### What the exercise asks:
Below is a listing to transcribe in full and exactly; keep the pictures out.

### Dataset records:
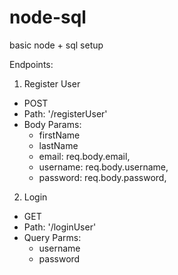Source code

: # node-sql
basic node + sql setup

Endpoints: 
1. Register User
  - POST
  - Path: '/registerUser'
  - Body Params:
    - firstName
    - lastName
    - email: req.body.email,
    - username: req.body.username,
    - password: req.body.password,
        
2. Login
  - GET
  - Path: '/loginUser'
  - Query Parms: 
      - username
      - password
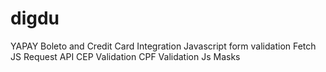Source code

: # digdu

YAPAY Boleto and Credit Card Integration
Javascript form validation
Fetch JS Request API
CEP Validation
CPF Validation
Js Masks
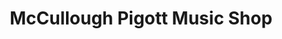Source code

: ---
title: "McCullough Pigott Music Shop"
url: /dublin/mccullough-pigott-music-shop/
shop: Musik
---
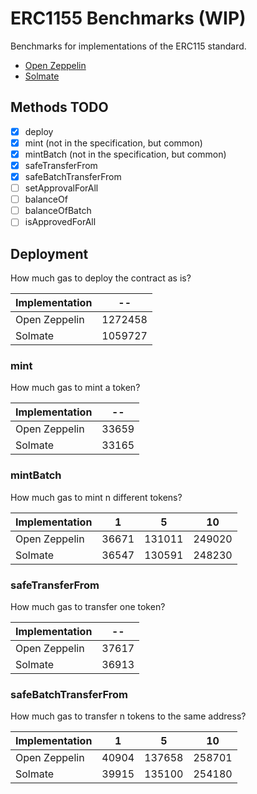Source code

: # ERC1155 Benchmarks (WIP)

Benchmarks for implementations of the ERC115 standard.

- [Open Zeppelin](https://github.com/OpenZeppelin/openzeppelin-contracts)
- [Solmate](https://github.com/rari-capital/solmate)

## Methods TODO

- [x] deploy
- [x] mint (not in the specification, but common)
- [x] mintBatch (not in the specification, but common)
- [x] safeTransferFrom
- [x] safeBatchTransferFrom
- [ ] setApprovalForAll
- [ ] balanceOf
- [ ] balanceOfBatch
- [ ] isApprovedForAll

## Deployment

How much gas to deploy the contract as is?

<!-- Start deploy Table -->
|Implementation|   --  |
|--------------|-------|
| Open Zeppelin|1272458|
|    Solmate   |1059727|
<!-- End deploy Table -->

### mint

How much gas to mint a token?

<!-- Start mint Table -->
|Implementation|  -- |
|--------------|-----|
| Open Zeppelin|33659|
|    Solmate   |33165|
<!-- End mint Table -->

### mintBatch

How much gas to mint n different tokens?

<!-- Start mintBatch Table -->
|Implementation|  1  |   5  |  10  |
|--------------|-----|------|------|
| Open Zeppelin|36671|131011|249020|
|    Solmate   |36547|130591|248230|
<!-- End mintBatch Table -->

### safeTransferFrom

How much gas to transfer one token?

<!-- Start safeTransferFrom Table -->
|Implementation|  -- |
|--------------|-----|
| Open Zeppelin|37617|
|    Solmate   |36913|
<!-- End safeTransferFrom Table -->

### safeBatchTransferFrom

How much gas to transfer n tokens to the same address?

<!-- Start safeBatchTransferFrom Table -->
|Implementation|  1  |   5  |  10  |
|--------------|-----|------|------|
| Open Zeppelin|40904|137658|258701|
|    Solmate   |39915|135100|254180|
<!-- End safeBatchTransferFrom Table -->
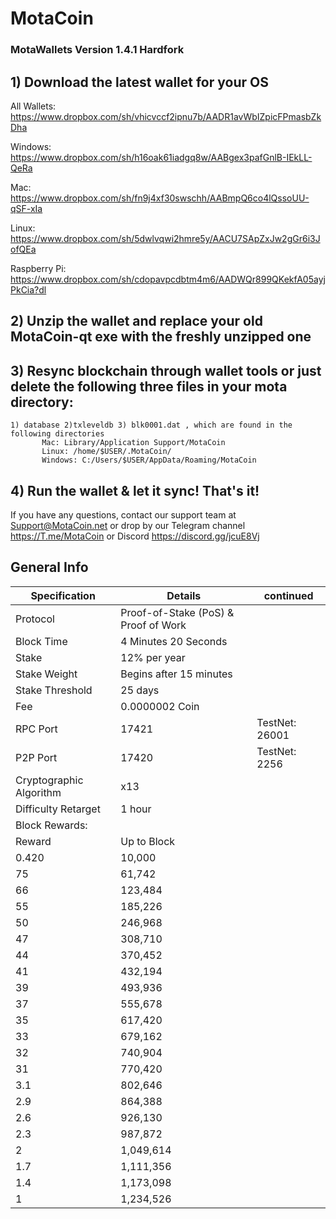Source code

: <h1>MotaCoin</h1>
<h3>MotaWallets Version 1.4.1 Hardfork <h3>


## 1) Download the latest wallet for your OS
All Wallets: https://www.dropbox.com/sh/vhicvccf2ipnu7b/AADR1avWbIZpicFPmasbZkDha
	
Windows: https://www.dropbox.com/sh/h16oak61iadgq8w/AABgex3pafGnlB-IEkLL-QeRa

Mac: 	https://www.dropbox.com/sh/fn9j4xf30swschh/AABmpQ6co4lQssoUU-qSF-xIa

Linux: https://www.dropbox.com/sh/5dwlvqwi2hmre5y/AACU7SApZxJw2gGr6i3JofQEa
	
Raspberry Pi: https://www.dropbox.com/sh/cdopavpcdbtm4m6/AADWQr899QKekfA05ayjPkCia?dl

## 2) Unzip the wallet and replace your old MotaCoin-qt exe with the freshly unzipped one

## 3) Resync blockchain through wallet tools or just delete the following three files in your mota directory: 
	1) database 2)txleveldb 3) blk0001.dat , which are found in the following directories 
	       Mac: Library/Application Support/MotaCoin
	       Linux: /home/$USER/.MotaCoin/
	       Windows: C:/Users/$USER/AppData/Roaming/MotaCoin
         
## 4) Run the wallet & let it sync! That's it!

If you have any questions, contact our support team at Support@MotaCoin.net or drop by our Telegram channel https://T.me/MotaCoin or Discord https://discord.gg/jcuE8Vj






## General Info
| Specification  | Details |	continued |
| ------------- | ------------- | ------------- |
| Protocol  |  Proof-of-Stake (PoS) & Proof of Work|
| Block Time  | 4 Minutes 20 Seconds |
| Stake  | 12% per year |
| Stake Weight | Begins after 15 minutes |
| Stake Threshold | 25 days |
| Fee | 0.0000002 Coin |
| RPC Port  | 17421  |  TestNet: 26001
| P2P Port | 17420 |  TestNet: 2256
| Cryptographic Algorithm  | x13  |
| Difficulty Retarget  | 1 hour |
| Block Rewards:
Reward | Up to Block   |  
0.420 |   10,000      |   
75    |   61,742      |  
66    |  123,484      |  
55    |  185,226      | 
50    |  246,968      |  
47    |  308,710      | 
44    |  370,452      |  
41    |  432,194      |  
39    |  493,936      | 
37    |  555,678      | 
35    |  617,420      | 
33    |  679,162      | 
32    |  740,904      | 
31    |  770,420      | 
3.1   |  802,646      |
2.9   |  864,388      |
2.6   |  926,130      | 
2.3   |  987,872      |  
2     |  1,049,614    | 
1.7   |  1,111,356    |  
1.4   |  1,173,098    |  
1     |  1,234,526    |
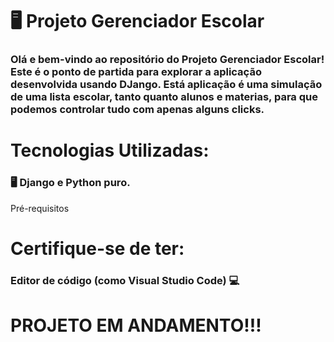 <h1>🖥️ Projeto Gerenciador Escolar </h1>
<h3>Olá e bem-vindo ao repositório do Projeto Gerenciador Escolar! Este é o ponto de partida para explorar a aplicação desenvolvida usando DJango. Está aplicação é uma simulação de uma lista escolar, tanto quanto alunos e materias, para que podemos controlar tudo com apenas alguns clicks. </h3>

<h1>Tecnologias Utilizadas:</h1>
<h3>🖥️ Django e Python puro.</h3>
Pré-requisitos
<h1>Certifique-se de ter:</h1>

<h3>Editor de código (como Visual Studio Code) 💻</h3>

<h1>PROJETO EM ANDAMENTO!!!</h1>
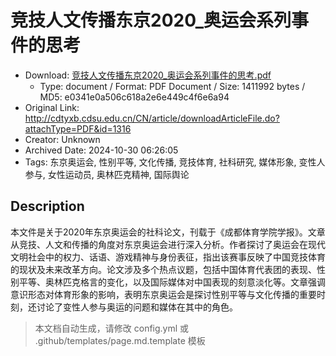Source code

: # 竞技人文传播东京2020_奥运会系列事件的思考

- Download: [竞技人文传播东京2020_奥运会系列事件的思考.pdf](竞技人文传播东京2020_奥运会系列事件的思考.pdf)
    - Type: document / Format: PDF Document / Size: 1411992 bytes / MD5: e0341e0a506c618a2e6e449c4f6e6a94
- Original Link: http://cdtyxb.cdsu.edu.cn/CN/article/downloadArticleFile.do?attachType=PDF&id=1316
- Creator: Unknown
- Archived Date: 2024-10-30 06:26:05
- Tags: 东京奥运会, 性别平等, 文化传播, 竞技体育, 社科研究, 媒体形象, 变性人参与, 女性运动员, 奥林匹克精神, 国际舆论

## Description

本文件是关于2020年东京奥运会的社科论文，刊载于《成都体育学院学报》。文章从竞技、人文和传播的角度对东京奥运会进行深入分析。作者探讨了奥运会在现代文明社会中的权力、话语、游戏精神与身份表征，指出该赛事反映了中国竞技体育的现状及未来改革方向。论文涉及多个热点议题，包括中国体育代表团的表现、性别平等、奥林匹克格言的变化，以及国际媒体对中国表现的刻意淡化等。文章强调意识形态对体育形象的影响，表明东京奥运会是探讨性别平等与文化传播的重要时刻，还讨论了变性人参与奥运的问题和媒体在其中的角色。

> 本文档自动生成，请修改 config.yml 或 .github/templates/page.md.template 模板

### Exercise response:
Source code

: # node-sql
basic node + sql setup

Endpoints: 
1. Register User
  - POST
  - Path: '/registerUser'
  - Body Params:
    - firstName
    - lastName
    - email: req.body.email,
    - username: req.body.username,
    - password: req.body.password,
        
2. Login
  - GET
  - Path: '/loginUser'
  - Query Parms: 
      - username
      - password
Source code

: # digdu

YAPAY Boleto and Credit Card Integration
Javascript form validation
Fetch JS Request API
CEP Validation
CPF Validation
Js Masks
Source code

: ---
title: "McCullough Pigott Music Shop"
url: /dublin/mccullough-pigott-music-shop/
shop: Musik
---
Source code

: # ERC1155 Benchmarks (WIP)

Benchmarks for implementations of the ERC115 standard.

- [Open Zeppelin](https://github.com/OpenZeppelin/openzeppelin-contracts)
- [Solmate](https://github.com/rari-capital/solmate)

## Methods TODO

- [x] deploy
- [x] mint (not in the specification, but common)
- [x] mintBatch (not in the specification, but common)
- [x] safeTransferFrom
- [x] safeBatchTransferFrom
- [ ] setApprovalForAll
- [ ] balanceOf
- [ ] balanceOfBatch
- [ ] isApprovedForAll

## Deployment

How much gas to deploy the contract as is?

<!-- Start deploy Table -->
|Implementation|   --  |
|--------------|-------|
| Open Zeppelin|1272458|
|    Solmate   |1059727|
<!-- End deploy Table -->

### mint

How much gas to mint a token?

<!-- Start mint Table -->
|Implementation|  -- |
|--------------|-----|
| Open Zeppelin|33659|
|    Solmate   |33165|
<!-- End mint Table -->

### mintBatch

How much gas to mint n different tokens?

<!-- Start mintBatch Table -->
|Implementation|  1  |   5  |  10  |
|--------------|-----|------|------|
| Open Zeppelin|36671|131011|249020|
|    Solmate   |36547|130591|248230|
<!-- End mintBatch Table -->

### safeTransferFrom

How much gas to transfer one token?

<!-- Start safeTransferFrom Table -->
|Implementation|  -- |
|--------------|-----|
| Open Zeppelin|37617|
|    Solmate   |36913|
<!-- End safeTransferFrom Table -->

### safeBatchTransferFrom

How much gas to transfer n tokens to the same address?

<!-- Start safeBatchTransferFrom Table -->
|Implementation|  1  |   5  |  10  |
|--------------|-----|------|------|
| Open Zeppelin|40904|137658|258701|
|    Solmate   |39915|135100|254180|
<!-- End safeBatchTransferFrom Table -->
Source code

: <h1>MotaCoin</h1>
<h3>MotaWallets Version 1.4.1 Hardfork <h3>


## 1) Download the latest wallet for your OS
All Wallets: https://www.dropbox.com/sh/vhicvccf2ipnu7b/AADR1avWbIZpicFPmasbZkDha
	
Windows: https://www.dropbox.com/sh/h16oak61iadgq8w/AABgex3pafGnlB-IEkLL-QeRa

Mac: 	https://www.dropbox.com/sh/fn9j4xf30swschh/AABmpQ6co4lQssoUU-qSF-xIa

Linux: https://www.dropbox.com/sh/5dwlvqwi2hmre5y/AACU7SApZxJw2gGr6i3JofQEa
	
Raspberry Pi: https://www.dropbox.com/sh/cdopavpcdbtm4m6/AADWQr899QKekfA05ayjPkCia?dl

## 2) Unzip the wallet and replace your old MotaCoin-qt exe with the freshly unzipped one

## 3) Resync blockchain through wallet tools or just delete the following three files in your mota directory: 
	1) database 2)txleveldb 3) blk0001.dat , which are found in the following directories 
	       Mac: Library/Application Support/MotaCoin
	       Linux: /home/$USER/.MotaCoin/
	       Windows: C:/Users/$USER/AppData/Roaming/MotaCoin
         
## 4) Run the wallet & let it sync! That's it!

If you have any questions, contact our support team at Support@MotaCoin.net or drop by our Telegram channel https://T.me/MotaCoin or Discord https://discord.gg/jcuE8Vj






## General Info
| Specification  | Details |	continued |
| ------------- | ------------- | ------------- |
| Protocol  |  Proof-of-Stake (PoS) & Proof of Work|
| Block Time  | 4 Minutes 20 Seconds |
| Stake  | 12% per year |
| Stake Weight | Begins after 15 minutes |
| Stake Threshold | 25 days |
| Fee | 0.0000002 Coin |
| RPC Port  | 17421  |  TestNet: 26001
| P2P Port | 17420 |  TestNet: 2256
| Cryptographic Algorithm  | x13  |
| Difficulty Retarget  | 1 hour |
| Block Rewards:
Reward | Up to Block   |  
0.420 |   10,000      |   
75    |   61,742      |  
66    |  123,484      |  
55    |  185,226      | 
50    |  246,968      |  
47    |  308,710      | 
44    |  370,452      |  
41    |  432,194      |  
39    |  493,936      | 
37    |  555,678      | 
35    |  617,420      | 
33    |  679,162      | 
32    |  740,904      | 
31    |  770,420      | 
3.1   |  802,646      |
2.9   |  864,388      |
2.6   |  926,130      | 
2.3   |  987,872      |  
2     |  1,049,614    | 
1.7   |  1,111,356    |  
1.4   |  1,173,098    |  
1     |  1,234,526    |
 <h1>🖥️ Projeto Gerenciador Escolar </h1>
<h3>Olá e bem-vindo ao repositório do Projeto Gerenciador Escolar! Este é o ponto de partida para explorar a aplicação desenvolvida usando DJango. Está aplicação é uma simulação de uma lista escolar, tanto quanto alunos e materias, para que podemos controlar tudo com apenas alguns clicks. </h3>

<h1>Tecnologias Utilizadas:</h1>
<h3>🖥️ Django e Python puro.</h3>
Pré-requisitos
<h1>Certifique-se de ter:</h1>

<h3>Editor de código (como Visual Studio Code) 💻</h3>

<h1>PROJETO EM ANDAMENTO!!!</h1>
Source code

: # 竞技人文传播东京2020_奥运会系列事件的思考

- Download: [竞技人文传播东京2020_奥运会系列事件的思考.pdf](竞技人文传播东京2020_奥运会系列事件的思考.pdf)
    - Type: document / Format: PDF Document / Size: 1411992 bytes / MD5: e0341e0a506c618a2e6e449c4f6e6a94
- Original Link: http://cdtyxb.cdsu.edu.cn/CN/article/downloadArticleFile.do?attachType=PDF&id=1316
- Creator: Unknown
- Archived Date: 2024-10-30 06:26:05
- Tags: 东京奥运会, 性别平等, 文化传播, 竞技体育, 社科研究, 媒体形象, 变性人参与, 女性运动员, 奥林匹克精神, 国际舆论

## Description

本文件是关于2020年东京奥运会的社科论文，刊载于《成都体育学院学报》。文章从竞技、人文和传播的角度对东京奥运会进行深入分析。作者探讨了奥运会在现代文明社会中的权力、话语、游戏精神与身份表征，指出该赛事反映了中国竞技体育的现状及未来改革方向。论文涉及多个热点议题，包括中国体育代表团的表现、性别平等、奥林匹克格言的变化，以及国际媒体对中国表现的刻意淡化等。文章强调意识形态对体育形象的影响，表明东京奥运会是探讨性别平等与文化传播的重要时刻，还讨论了变性人参与奥运的问题和媒体在其中的角色。

> 本文档自动生成，请修改 config.yml 或 .github/templates/page.md.template 模板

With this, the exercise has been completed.